[Records excerpted from a collection]
◆ ◆ ◆ ◆ ◆
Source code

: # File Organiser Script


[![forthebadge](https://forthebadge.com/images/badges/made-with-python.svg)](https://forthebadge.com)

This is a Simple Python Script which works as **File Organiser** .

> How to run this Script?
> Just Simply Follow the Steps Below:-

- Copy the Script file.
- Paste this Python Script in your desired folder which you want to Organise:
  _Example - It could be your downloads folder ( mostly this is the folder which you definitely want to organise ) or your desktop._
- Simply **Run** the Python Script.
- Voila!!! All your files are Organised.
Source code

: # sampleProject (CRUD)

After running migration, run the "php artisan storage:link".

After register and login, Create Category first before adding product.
◆ ◆ ◆ ◆ ◆
**WHAT YOU HAVE TO DO**: Look through the entries above and find each line where the word "your" occurs; copy those lines.

**COMPLETED EXERCISE**:
- Paste this Python Script in your desired folder which you want to Organise:
  _Example - It could be your downloads folder ( mostly this is the folder which you definitely want to organise ) or your desktop._
- Voila!!! All your files are Organised.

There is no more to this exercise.